The analogy that works better with the younger set involves Wikipedia. He sometimes asks his students to imagine a situation where looking something up necessitated downloading the entire encyclopedia onto your computer in a compressed file and then decompressing it—and then guessing as to which mix of search terms might turn up relevant material.
“In some ways, it’s still early days in this field,” Langmead says. “We need something that lets people leverage subsets of this data in easier ways.”
The idea Langmead is working on isn’t fully conceptualized yet, and the end product won’t be nearly as seamless as Google is for laypeople. The strategy he is looking at would organize sequencing data into hubs built around the most popular and important topics researchers are exploring.

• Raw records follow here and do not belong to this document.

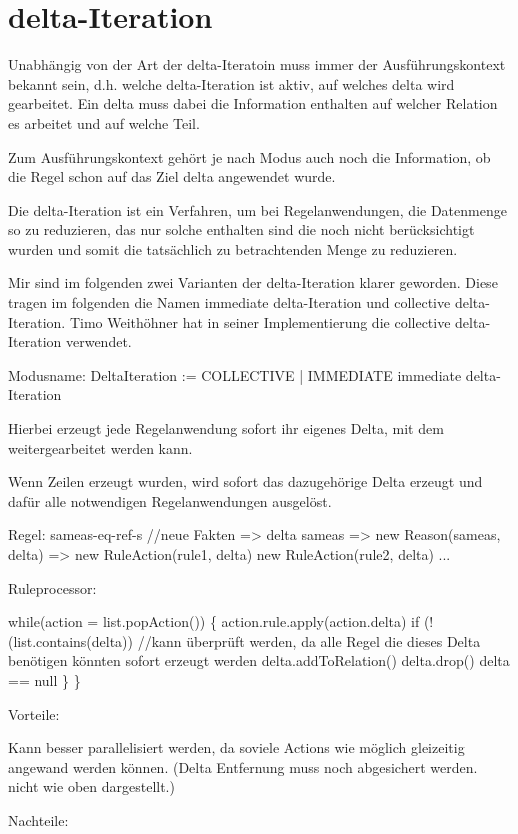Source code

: \section{delta-Iteration}

Unabhängig von der Art der delta-Iteratoin muss immer der Ausführungskontext bekannt sein, d.h. welche delta-Iteration ist aktiv, auf welches delta wird gearbeitet. Ein delta muss dabei die Information enthalten auf welcher Relation es arbeitet und auf welche Teil.

Zum Ausführungskontext gehört je nach Modus auch noch die Information, ob die Regel schon auf das Ziel delta angewendet wurde.



Die delta-Iteration ist ein Verfahren, um bei Regelanwendungen, die Datenmenge so zu reduzieren, das nur solche enthalten sind die noch nicht berücksichtigt wurden und somit die tatsächlich zu betrachtenden Menge zu reduzieren.

Mir sind im folgenden zwei Varianten der delta-Iteration klarer geworden. Diese tragen im folgenden die Namen immediate delta-Iteration und collective delta-Iteration. Timo Weithöhner hat in seiner Implementierung die collective delta-Iteration verwendet.

Modusname: DeltaIteration := COLLECTIVE | IMMEDIATE
immediate delta-Iteration

Hierbei erzeugt jede Regelanwendung sofort ihr eigenes Delta, mit dem weitergearbeitet werden kann.

Wenn Zeilen erzeugt wurden, wird sofort das dazugehörige Delta erzeugt und dafür alle notwendigen Regelanwendungen ausgelöst.

Regel: sameas-eq-ref-s //neue Fakten
=> delta sameas
   => new Reason(sameas, delta)
      => new RuleAction(rule1, delta)
         new RuleAction(rule2, delta)
         ...

Ruleprocessor:

while(action = list.popAction()) \{
  action.rule.apply(action.delta)
  if (!(list.contains(delta)) //kann überprüft werden, da alle Regel die dieses Delta benötigen könnten sofort erzeugt werden
    delta.addToRelation()
    delta.drop()
    delta == null
  \}
\}

Vorteile:

Kann besser parallelisiert werden, da soviele Actions wie möglich gleizeitig angewand werden können. (Delta Entfernung muss noch abgesichert werden. nicht wie oben dargestellt.)

Nachteile:


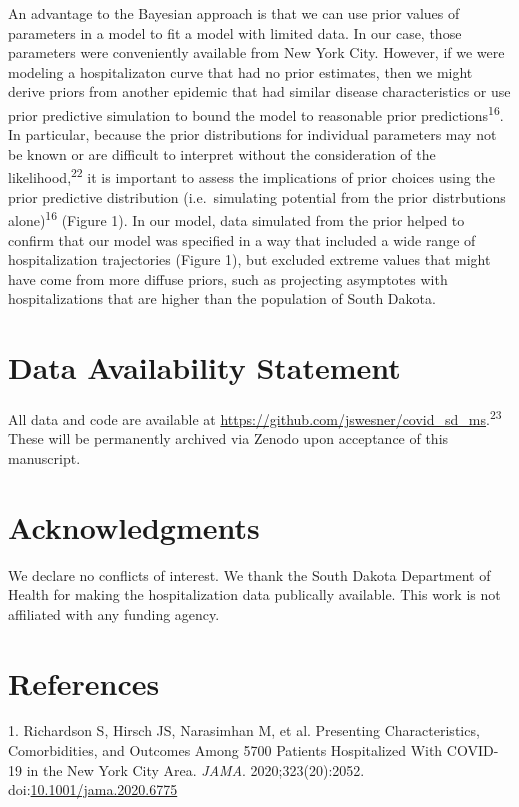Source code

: \documentclass[
]{article}
\begin{document}
An advantage to the Bayesian approach is that we can use prior values of parameters in a model to fit a model with limited data. In our case, those parameters were conveniently available from New York City. However, if we were modeling a hospitalizaton curve that had no prior estimates, then we might derive priors from another epidemic that had similar disease characteristics or use prior predictive simulation to bound the model to reasonable prior predictions\textsuperscript{16}. In particular, because the prior distributions for individual parameters may not be known or are difficult to interpret without the consideration of the likelihood,\textsuperscript{22} it is important to assess the implications of prior choices using the prior predictive distribution (i.e.~simulating potential from the prior distrbutions alone)\textsuperscript{16} (Figure 1). In our model, data simulated from the prior helped to confirm that our model was specified in a way that included a wide range of hospitalization trajectories (Figure 1), but excluded extreme values that might have come from more diffuse priors, such as projecting asymptotes with hospitalizations that are higher than the population of South Dakota.

\hypertarget{data-availability-statement}{%
\section{Data Availability Statement}\label{data-availability-statement}}

All data and code are available at \url{https://github.com/jswesner/covid_sd_ms}.\textsuperscript{23} These will be permanently archived via Zenodo upon acceptance of this manuscript.

\hypertarget{acknowledgments}{%
\section{Acknowledgments}\label{acknowledgments}}

We declare no conflicts of interest. We thank the South Dakota Department of Health for making the hospitalization data publically available. This work is not affiliated with any funding agency.

\hypertarget{references}{%
\section{References}\label{references}}

\hypertarget{refs}{}
\leavevmode\hypertarget{ref-richardson_presenting_2020}{}%
1. Richardson S, Hirsch JS, Narasimhan M, et al. Presenting Characteristics, Comorbidities, and Outcomes Among 5700 Patients Hospitalized With COVID-19 in the New York City Area. \emph{JAMA}. 2020;323(20):2052. doi:\href{https://doi.org/10.1001/jama.2020.6775}{10.1001/jama.2020.6775}
\end{document}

“It’s probably going to end up where there is one hub where people can go ask questions about differential gene expression and then maybe there is another one where people can go and ask about rare genetic variations,” he explains. “It needs to be something that can be used by the kind of person who’s wearing a lab coat and doesn’t have any special computational training. We need to make these archives easier for those typical biologists to use.”